Pero más allá de esto, es evidente que el orden geopolítico internacional está mutando y que en la experiencia del capitalismo estas mutaciones nunca fueron pacíficas.

Esta situación es la que repropone el fantasma de las guerras y conflagraciones. No de manera mecánica. Nadie espera una gran guerra en el futuro próximo. Sí es un hecho que se están viviendo varios conflictos localizados que marcan esta coyuntura: Ucrania, Siria, Irak, Palestina, etcétera, arman un rompecabezas donde se entrecruzan reivindicaciones y demandas desde abajo, así como los intereses de las distintas potencias que meten presión desde arriba.

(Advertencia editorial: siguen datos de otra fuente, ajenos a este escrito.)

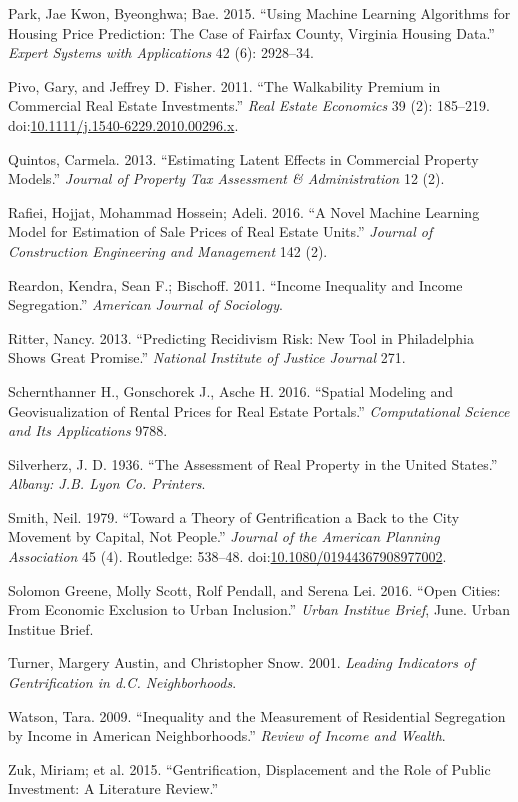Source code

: \documentclass[12pt,]{article}
\begin{document}
\hypertarget{ref-Park2015}{}
Park, Jae Kwon, Byeonghwa; Bae. 2015. ``Using Machine Learning
Algorithms for Housing Price Prediction: The Case of Fairfax County,
Virginia Housing Data.'' \emph{Expert Systems with Applications} 42 (6):
2928--34.

\hypertarget{ref-Pivo2011}{}
Pivo, Gary, and Jeffrey D. Fisher. 2011. ``The Walkability Premium in
Commercial Real Estate Investments.'' \emph{Real Estate Economics} 39
(2): 185--219.
doi:\href{https://doi.org/10.1111/j.1540-6229.2010.00296.x}{10.1111/j.1540-6229.2010.00296.x}.

\hypertarget{ref-Quintos2013}{}
Quintos, Carmela. 2013. ``Estimating Latent Effects in Commercial
Property Models.'' \emph{Journal of Property Tax Assessment \&
Administration} 12 (2).

\hypertarget{ref-Rafiei2016}{}
Rafiei, Hojjat, Mohammad Hossein; Adeli. 2016. ``A Novel Machine
Learning Model for Estimation of Sale Prices of Real Estate Units.''
\emph{Journal of Construction Engineering and Management} 142 (2).

\hypertarget{ref-Reardon2011}{}
Reardon, Kendra, Sean F.; Bischoff. 2011. ``Income Inequality and Income
Segregation.'' \emph{American Journal of Sociology}.

\hypertarget{ref-Ritter2013}{}
Ritter, Nancy. 2013. ``Predicting Recidivism Risk: New Tool in
Philadelphia Shows Great Promise.'' \emph{National Institute of Justice
Journal} 271.

\hypertarget{ref-Schernthanner2016}{}
Schernthanner H., Gonschorek J., Asche H. 2016. ``Spatial Modeling and
Geovisualization of Rental Prices for Real Estate Portals.''
\emph{Computational Science and Its Applications} 9788.

\hypertarget{ref-Silverherz1936}{}
Silverherz, J. D. 1936. ``The Assessment of Real Property in the United
States.'' \emph{Albany: J.B. Lyon Co. Printers}.

\hypertarget{ref-Smith1979}{}
Smith, Neil. 1979. ``Toward a Theory of Gentrification a Back to the
City Movement by Capital, Not People.'' \emph{Journal of the American
Planning Association} 45 (4). Routledge: 538--48.
doi:\href{https://doi.org/10.1080/01944367908977002}{10.1080/01944367908977002}.

\hypertarget{ref-urban2016}{}
Solomon Greene, Molly Scott, Rolf Pendall, and Serena Lei. 2016. ``Open
Cities: From Economic Exclusion to Urban Inclusion.'' \emph{Urban
Institue Brief}, June. Urban Institue Brief.

\hypertarget{ref-Turner2001}{}
Turner, Margery Austin, and Christopher Snow. 2001. \emph{Leading
Indicators of Gentrification in d.C. Neighborhoods}.

\hypertarget{ref-Watson2009}{}
Watson, Tara. 2009. ``Inequality and the Measurement of Residential
Segregation by Income in American Neighborhoods.'' \emph{Review of
Income and Wealth}.

\hypertarget{ref-Zuk2015}{}
Zuk, Miriam; et al. 2015. ``Gentrification, Displacement and the Role of
Public Investment: A Literature Review.''
\end{document}
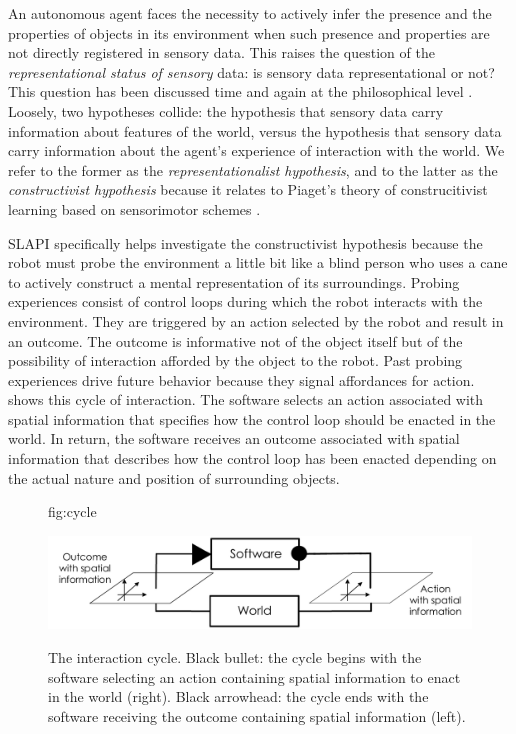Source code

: \documentclass[pmlr]{jmlr}%
\begin{document}
An autonomous agent faces the necessity to actively infer the presence and the properties of objects in its environment when such presence and properties are not directly registered in sensory data. 
This raises the question of the \textit{representational status of sensory} data: is sensory data representational or not? 
This question has been discussed time and again at the philosophical level \citep[e.g.,][]{williford_husserls_2013}.
Loosely, two hypotheses collide: the hypothesis that sensory data carry information about features of the world, versus the hypothesis that sensory data carry information about the agent's experience of interaction with the world. 
We refer to the former as the \textit{representationalist hypothesis}, and to the latter as the \textit{constructivist hypothesis} because it relates to Piaget's theory of construcitivist learning based on sensorimotor schemes \citep{guillermin_artificial_2022}. 

SLAPI specifically helps investigate the constructivist hypothesis because the robot must probe the environment a little bit like a blind person who uses a cane to actively construct a mental representation of its surroundings. 
Probing experiences consist of control loops during which the robot interacts with the environment.   
They are triggered by an action selected by the robot and result in an outcome. 
The outcome is informative not of the object itself but of the possibility of interaction afforded by the object to the robot. 
Past probing experiences drive future behavior because they signal affordances for action. 
 shows this cycle of interaction. 
The software selects an action associated with spatial information that specifies how the control loop should be enacted in the world. 
In return, the software receives an outcome associated with spatial information that describes how the control loop has been enacted depending on the actual nature and position of surrounding objects. 


\begin{figure}[htbp]
	\floatconts
	{fig:cycle}
	{\caption{The interaction cycle. Black bullet: the cycle begins with the software selecting an action containing spatial information to enact in the world (right). Black arrowhead: the cycle ends with the software receiving the outcome containing spatial information (left).}}
	{\includegraphics[width=0.8\linewidth]{images/Figure_0_Cycle}}
\end{figure}
\end{document}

De ahí que en muchos casos no sea fácil orientarse desde un punto de vista de clase; que sea un esfuerzo de apreciación saber de qué lado de la barricada combatir. Esto debido a la difuminación de los contornos sociales que se vive en muchos de estos conflictos. No es el caso de Palestina, evidentemente, pero si de Ucrania, un verdadero laberinto que desafía a la izquierda revolucionaria a no perder su independencia política. Por no hablar de los casos como Siria e Irak, marcados por elementos de enfrentamientos fraticidas, de barbarie, así como el abierto intervencionismo imperialista, todo lo cual hace difícil la pelea por una alternativa desde los trabajadores.

 

De Egipto a Hong Kong

 

Sin embargo, existen procesos marcados por la irrupción desde abajo donde las cosas se presentan de manera más clara. Hablamos de las rebeliones populares que vienen caracterizando el mundo desde Tahrir en Egipto hasta Puerta del Sol España, pasando por Taksim en Turquía y las jornadas de rebeldía en Brasil a mediados del 2013, y, a estas horas, la impresionante rebelión en Hong Kong, un nuevo y rutilante capítulo de un ciclo mundial que llegó para quedarse.

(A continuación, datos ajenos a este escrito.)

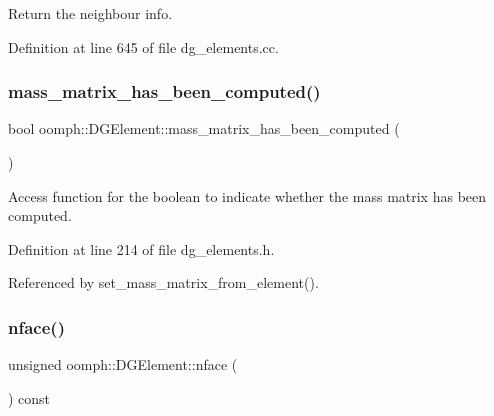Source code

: Return the neighbour info. 



Definition at line 645 of file dg\+\_\+elements.\+cc.

\mbox{\label{classoomph_1_1DGElement_a5d30dc3eb67c43f9f01db5f1386fc5f8}} 
\subsubsection{\texorpdfstring{mass\+\_\+matrix\+\_\+has\+\_\+been\+\_\+computed()}{mass\_matrix\_has\_been\_computed()}}
{\footnotesize\ttfamily bool oomph\+::\+D\+G\+Element\+::mass\+\_\+matrix\+\_\+has\+\_\+been\+\_\+computed (\begin{DoxyParamCaption}{ }\end{DoxyParamCaption})\hspace{0.3cm}{\ttfamily [inline]}}



Access function for the boolean to indicate whether the mass matrix has been computed. 



Definition at line 214 of file dg\+\_\+elements.\+h.



Referenced by set\+\_\+mass\+\_\+matrix\+\_\+from\+\_\+element().

\mbox{\label{classoomph_1_1DGElement_a76598661987374a484d75d626f9bc13b}} 
\subsubsection{\texorpdfstring{nface()}{nface()}}
{\footnotesize\ttfamily unsigned oomph\+::\+D\+G\+Element\+::nface (\begin{DoxyParamCaption}{ }\end{DoxyParamCaption}) const\hspace{0.3cm}{\ttfamily [inline]}}



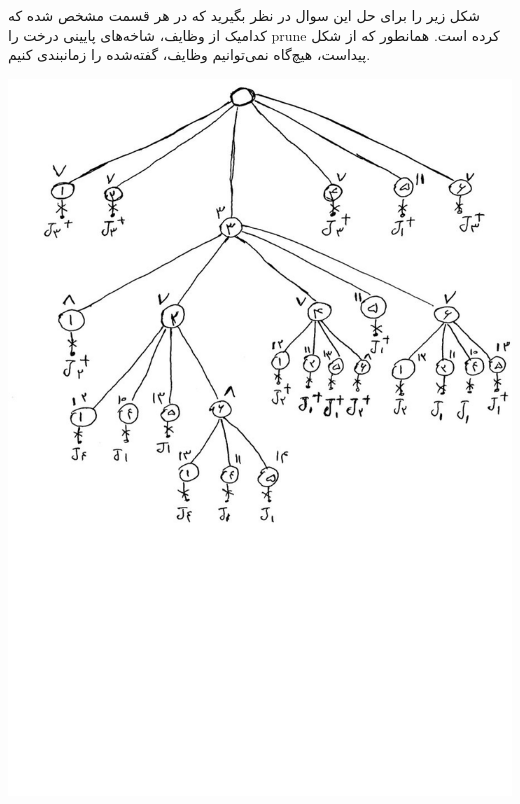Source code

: شکل زیر را برای حل این سوال در نظر بگیرید که در هر قسمت مشخص شده که کدامیک از وظایف، 
شاخه‌های پایینی درخت را 
prune 
کرده است.
همانطور که از شکل پیداست، هیچ‌گاه نمی‌توانیم وظایف، گفته‌شده را زمانبندی کنیم.

  \includegraphics[scale=0.4]{pics/bratley.jpg}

Esta rebeldía coloca elementos de importancia. El primero y más general es que repropone la acción colectiva de las grandes masas, lo que funge como una suerte de espectro de la revolución supuestamente sacado fuera de la agenda histórica a finales del siglo pasado. No podía ser así: mientras que persista el acicate de la explotación y la opresión, las nuevas generaciones se pondrán nuevamente de pie.

Además, al calor de este ciclo de rebeliones populares lo que ocurre es el recomienzo de la experiencia histórica de lucha de amplias capas de las masas oprimidas; una experiencia de un valor sin igual que plantea su maduración hacia instancias de mayor radicalidad.

Son marcados los límites de este nuevo ciclo: de ahí que lo caractericemos como de rebeliones y no revoluciones. Está marcado por un carácter popular general donde no es todavía la clase trabajadora la que le da su impronta a los asuntos. Al mismo tiempo, tampoco se avanza en la constitución de organismos independientes, y, menos que menos, de grandes partidos revolucionarios (aunque hay progresos a nivel de organizaciones de vanguardia en países como la Argentina). Faltan todavía varios pasos hacia una radicalización de las nuevas generaciones.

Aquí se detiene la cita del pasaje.